[[ DATA FOR ANALYSIS, beginning ]]
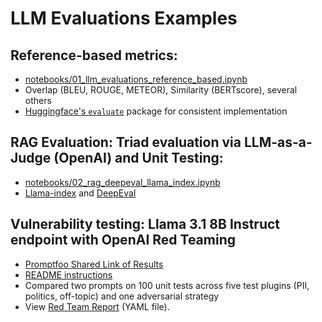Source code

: # LLM Evaluations Examples

## Reference-based metrics:
  - [notebooks/01_llm_evaluations_reference_based.ipynb](https://github.com/wesslen/llm-evaluations/blob/main/notebooks/01_llm_evaluations_reference_based.ipynb)
  - Overlap (BLEU, ROUGE, METEOR), Similarity (BERTscore), several others
  - [Huggingface's `evaluate`](https://huggingface.co/docs/evaluate/en/index) package for consistent implementation

## RAG Evaluation: Triad evaluation via LLM-as-a-Judge (OpenAI) and Unit Testing: 
  - [notebooks/02_rag_deepeval_llama_index.ipynb](https://github.com/wesslen/llm-evaluations/blob/main/notebooks/02_rag_deepeval_llama_index.ipynb)
  - [Llama-index](https://docs.llamaindex.ai/en/stable/) and [DeepEval](https://docs.confident-ai.com/docs/getting-started)

## Vulnerability testing: Llama 3.1 8B Instruct endpoint with OpenAI Red Teaming
- [Promptfoo Shared Link of Results](https://app.promptfoo.dev/eval/f:fad4eb1a-cf22-4a1b-8227-ff59d9b1c5ed)
- [README instructions](./security-testing/README.md)
- Compared two prompts on 100 unit tests across five test plugins (PII, politics, off-topic) and one adversarial strategy
- View [Red Team Report](security-testing/redteam.yaml) (YAML file).
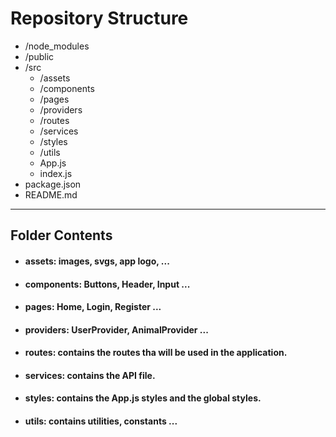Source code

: # Repository Structure

- /node_modules
- /public
- /src
  - /assets
  - /components
  - /pages
  - /providers
  - /routes
  - /services
  - /styles
  - /utils
  - App.js
  - index.js
- package.json
- README.md

---

## Folder Contents

- #### assets: images, svgs, app logo, ...

- #### components: Buttons, Header, Input ...

- #### pages: Home, Login, Register ...

- #### providers: UserProvider, AnimalProvider ...

- #### routes: contains the routes tha will be used in the application.

- #### services: contains the API file.

- #### styles: contains the App.js styles and the global styles.

- #### utils: contains utilities, constants ...
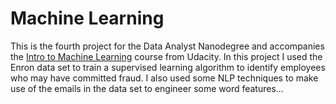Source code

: 
# Machine Learning

This is the fourth project for the Data Analyst Nanodegree and accompanies the [Intro to Machine Learning](https://www.udacity.com/course/intro-to-machine-learning--ud120) course from Udacity.  In this project I used the Enron data set to train a supervised learning algorithm to identify employees who may have committed fraud.  I also used some NLP techniques to make use of the emails in the data set to engineer some word features...
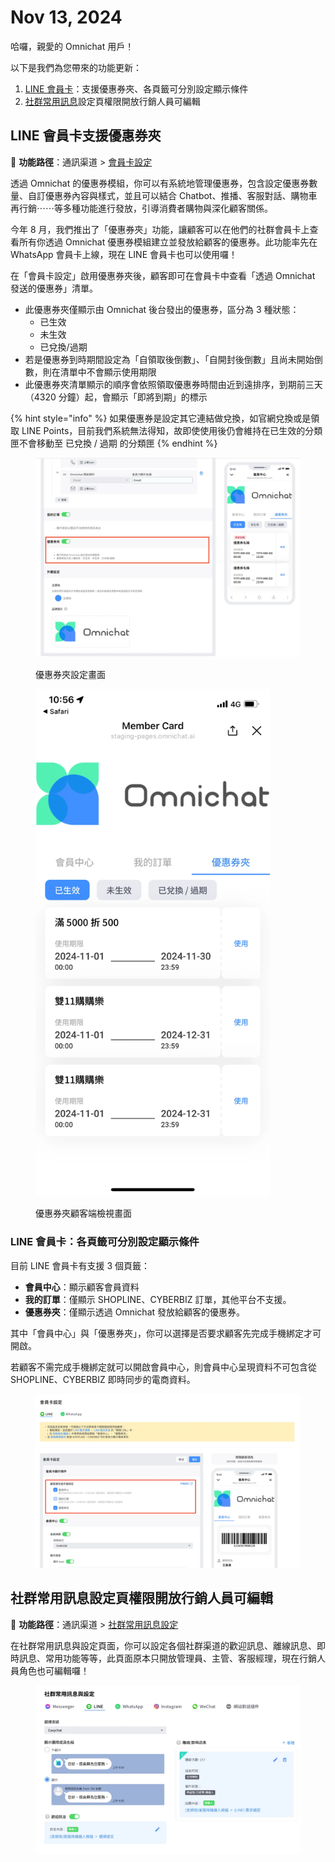 # Nov 13, 2024

哈囉，親愛的 Omnichat 用戶！

以下是我們為您帶來的功能更新：

1. [LINE 會員卡](nov-13-2024.md#line-hui-yuan-ka-zhi-yuan-you-hui-quan-jia)：支援優惠券夾、各頁籤可分別設定顯示條件
2. [社群常用訊息](nov-13-2024.md#she-qun-chang-yong-xun-xi-she-ding-ye-quan-xian-kai-fang-xing-xiao-ren-yuan-ke-bian-ji)設定頁權限開放行銷人員可編輯

## LINE 會員卡支援優惠券夾

📍 **功能路徑**：通訊渠道 > [會員卡設定](https://console.omnichat.ai/member-card-setting/)

透過 Omnichat 的優惠券模組，你可以有系統地管理優惠券，包含設定優惠券數量、自訂優惠券內容與樣式，並且可以結合 Chatbot、推播、客服對話、購物車再行銷⋯⋯等多種功能進行發放，引導消費者購物與深化顧客關係。

今年 8 月，我們推出了「優惠券夾」功能，讓顧客可以在他們的社群會員卡上查看所有你透過 Omnichat 優惠券模組建立並發放給顧客的優惠券。此功能率先在 WhatsApp 會員卡上線，現在 LINE 會員卡也可以使用囉！

在「會員卡設定」啟用優惠券夾後，顧客即可在會員卡中查看「透過 Omnichat 發送的優惠券」清單。

* 此優惠券夾僅顯示由 Omnichat 後台發出的優惠券，區分為 3 種狀態：
  * 已生效
  * 未生效
  * 已兌換/過期
* 若是優惠券到時期間設定為「自領取後倒數」、「自開封後倒數」且尚未開始倒數，則在清單中不會顯示使用期限
* 此優惠券夾清單顯示的順序會依照領取優惠券時間由近到遠排序，到期前三天（4320 分鐘）起，會顯示「即將到期」的標示

{% hint style="info" %}
如果優惠券是設定其它連結做兌換，如官網兌換或是領取 LINE Points，目前我們系統無法得知，故即使使用後仍會維持在已生效的分類匣不會移動至 已兌換 / 過期 的分類匣
{% endhint %}



<figure><img src="../.gitbook/assets/image (76).png" alt=""><figcaption><p>優惠券夾設定畫面</p></figcaption></figure>

<figure><img src="../.gitbook/assets/image (77).png" alt="" width="375"><figcaption><p>優惠券夾顧客端檢視畫面</p></figcaption></figure>

### LINE 會員卡：各頁籤可分別設定顯示條件

目前 LINE 會員卡有支援 3 個頁籤：

* **會員中心**：顯示顧客會員資料
* **我的訂單**：僅顯示 SHOPLINE、CYBERBIZ 訂單，其他平台不支援。
* **優惠券夾**：僅顯示透過 Omnichat 發放給顧客的優惠券。

其中「會員中心」與「優惠券夾」，你可以選擇是否要求顧客先完成手機綁定才可開啟。

若顧客不需完成手機綁定就可以開啟會員中心，則會員中心呈現資料不可包含從 SHOPLINE、CYBERBIZ 即時同步的電商資料。

<figure><img src="../.gitbook/assets/image (74).png" alt=""><figcaption></figcaption></figure>

## 社群常用訊息設定頁權限開放行銷人員可編輯

📍 **功能路徑**：通訊渠道 > [社群常用訊息設定](https://console.omnichat.ai/channel-preset-messages)

在社群常用訊息與設定頁面，你可以設定各個社群渠道的歡迎訊息、離線訊息、即時訊息、常用功能等等，此頁面原本只開放管理員、主管、客服經理，現在行銷人員角色也可編輯囉！

<figure><img src="../.gitbook/assets/image (78).png" alt=""><figcaption></figcaption></figure>
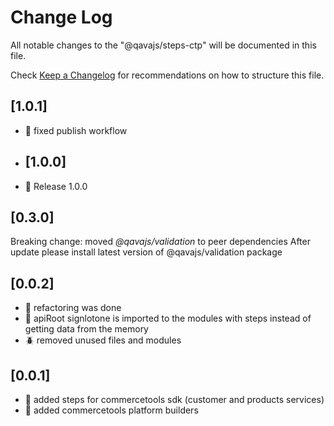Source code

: # Change Log

All notable changes to the "@qavajs/steps-ctp" will be documented in this file.

Check [Keep a Changelog](http://keepachangelog.com/) for recommendations on how to structure this file.

## [1.0.1]
- :bug: fixed publish workflow

- ## [1.0.0]
- :rocket: Release 1.0.0

## [0.3.0]
Breaking change: moved _@qavajs/validation_ to peer dependencies
After update please install latest version of @qavajs/validation package


## [0.0.2]
- :rocket: refactoring was done
- :rocket: apiRoot signlotone is imported to the modules with steps instead of getting data from the memory
- :beetle: removed unused files and modules  

## [0.0.1]
- :rocket: added steps for commercetools sdk (customer and products services)
- :rocket: added commercetools platform builders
[[ DATA FOR ANALYSIS, end ]]
▸ WORK INSTRUCTION:
Output the entries above verbatim, with no picture included.

▸ RESPONSE AREA:
Source code

: # LLM Evaluations Examples

## Reference-based metrics:
  - [notebooks/01_llm_evaluations_reference_based.ipynb](https://github.com/wesslen/llm-evaluations/blob/main/notebooks/01_llm_evaluations_reference_based.ipynb)
  - Overlap (BLEU, ROUGE, METEOR), Similarity (BERTscore), several others
  - [Huggingface's `evaluate`](https://huggingface.co/docs/evaluate/en/index) package for consistent implementation

## RAG Evaluation: Triad evaluation via LLM-as-a-Judge (OpenAI) and Unit Testing: 
  - [notebooks/02_rag_deepeval_llama_index.ipynb](https://github.com/wesslen/llm-evaluations/blob/main/notebooks/02_rag_deepeval_llama_index.ipynb)
  - [Llama-index](https://docs.llamaindex.ai/en/stable/) and [DeepEval](https://docs.confident-ai.com/docs/getting-started)

## Vulnerability testing: Llama 3.1 8B Instruct endpoint with OpenAI Red Teaming
- [Promptfoo Shared Link of Results](https://app.promptfoo.dev/eval/f:fad4eb1a-cf22-4a1b-8227-ff59d9b1c5ed)
- [README instructions](./security-testing/README.md)
- Compared two prompts on 100 unit tests across five test plugins (PII, politics, off-topic) and one adversarial strategy
- View [Red Team Report](security-testing/redteam.yaml) (YAML file).
Source code

: # Repository Structure

- /node_modules
- /public
- /src
  - /assets
  - /components
  - /pages
  - /providers
  - /routes
  - /services
  - /styles
  - /utils
  - App.js
  - index.js
- package.json
- README.md

---

## Folder Contents

- #### assets: images, svgs, app logo, ...

- #### components: Buttons, Header, Input ...

- #### pages: Home, Login, Register ...

- #### providers: UserProvider, AnimalProvider ...

- #### routes: contains the routes tha will be used in the application.

- #### services: contains the API file.

- #### styles: contains the App.js styles and the global styles.

- #### utils: contains utilities, constants ...
Source code

: 
# Machine Learning

This is the fourth project for the Data Analyst Nanodegree and accompanies the [Intro to Machine Learning](https://www.udacity.com/course/intro-to-machine-learning--ud120) course from Udacity.  In this project I used the Enron data set to train a supervised learning algorithm to identify employees who may have committed fraud.  I also used some NLP techniques to make use of the emails in the data set to engineer some word features...
 # Nov 13, 2024

哈囉，親愛的 Omnichat 用戶！

以下是我們為您帶來的功能更新：

1. [LINE 會員卡](nov-13-2024.md#line-hui-yuan-ka-zhi-yuan-you-hui-quan-jia)：支援優惠券夾、各頁籤可分別設定顯示條件
2. [社群常用訊息](nov-13-2024.md#she-qun-chang-yong-xun-xi-she-ding-ye-quan-xian-kai-fang-xing-xiao-ren-yuan-ke-bian-ji)設定頁權限開放行銷人員可編輯

## LINE 會員卡支援優惠券夾

📍 **功能路徑**：通訊渠道 > [會員卡設定](https://console.omnichat.ai/member-card-setting/)

透過 Omnichat 的優惠券模組，你可以有系統地管理優惠券，包含設定優惠券數量、自訂優惠券內容與樣式，並且可以結合 Chatbot、推播、客服對話、購物車再行銷⋯⋯等多種功能進行發放，引導消費者購物與深化顧客關係。

今年 8 月，我們推出了「優惠券夾」功能，讓顧客可以在他們的社群會員卡上查看所有你透過 Omnichat 優惠券模組建立並發放給顧客的優惠券。此功能率先在 WhatsApp 會員卡上線，現在 LINE 會員卡也可以使用囉！

在「會員卡設定」啟用優惠券夾後，顧客即可在會員卡中查看「透過 Omnichat 發送的優惠券」清單。

* 此優惠券夾僅顯示由 Omnichat 後台發出的優惠券，區分為 3 種狀態：
  * 已生效
  * 未生效
  * 已兌換/過期
* 若是優惠券到時期間設定為「自領取後倒數」、「自開封後倒數」且尚未開始倒數，則在清單中不會顯示使用期限
* 此優惠券夾清單顯示的順序會依照領取優惠券時間由近到遠排序，到期前三天（4320 分鐘）起，會顯示「即將到期」的標示

{% hint style="info" %}
如果優惠券是設定其它連結做兌換，如官網兌換或是領取 LINE Points，目前我們系統無法得知，故即使使用後仍會維持在已生效的分類匣不會移動至 已兌換 / 過期 的分類匣
{% endhint %}



<figure><img src="../.gitbook/assets/image (76).png" alt=""><figcaption><p>優惠券夾設定畫面</p></figcaption></figure>

<figure><img src="../.gitbook/assets/image (77).png" alt="" width="375"><figcaption><p>優惠券夾顧客端檢視畫面</p></figcaption></figure>

### LINE 會員卡：各頁籤可分別設定顯示條件

目前 LINE 會員卡有支援 3 個頁籤：

* **會員中心**：顯示顧客會員資料
* **我的訂單**：僅顯示 SHOPLINE、CYBERBIZ 訂單，其他平台不支援。
* **優惠券夾**：僅顯示透過 Omnichat 發放給顧客的優惠券。

其中「會員中心」與「優惠券夾」，你可以選擇是否要求顧客先完成手機綁定才可開啟。

若顧客不需完成手機綁定就可以開啟會員中心，則會員中心呈現資料不可包含從 SHOPLINE、CYBERBIZ 即時同步的電商資料。

<figure><img src="../.gitbook/assets/image (74).png" alt=""><figcaption></figcaption></figure>

## 社群常用訊息設定頁權限開放行銷人員可編輯

📍 **功能路徑**：通訊渠道 > [社群常用訊息設定](https://console.omnichat.ai/channel-preset-messages)

在社群常用訊息與設定頁面，你可以設定各個社群渠道的歡迎訊息、離線訊息、即時訊息、常用功能等等，此頁面原本只開放管理員、主管、客服經理，現在行銷人員角色也可編輯囉！

<figure><img src="../.gitbook/assets/image (78).png" alt=""><figcaption></figcaption></figure>
Source code

: # Change Log

All notable changes to the "@qavajs/steps-ctp" will be documented in this file.

Check [Keep a Changelog](http://keepachangelog.com/) for recommendations on how to structure this file.

## [1.0.1]
- :bug: fixed publish workflow

- ## [1.0.0]
- :rocket: Release 1.0.0

## [0.3.0]
Breaking change: moved _@qavajs/validation_ to peer dependencies
After update please install latest version of @qavajs/validation package


## [0.0.2]
- :rocket: refactoring was done
- :rocket: apiRoot signlotone is imported to the modules with steps instead of getting data from the memory
- :beetle: removed unused files and modules  

## [0.0.1]
- :rocket: added steps for commercetools sdk (customer and products services)
- :rocket: added commercetools platform builders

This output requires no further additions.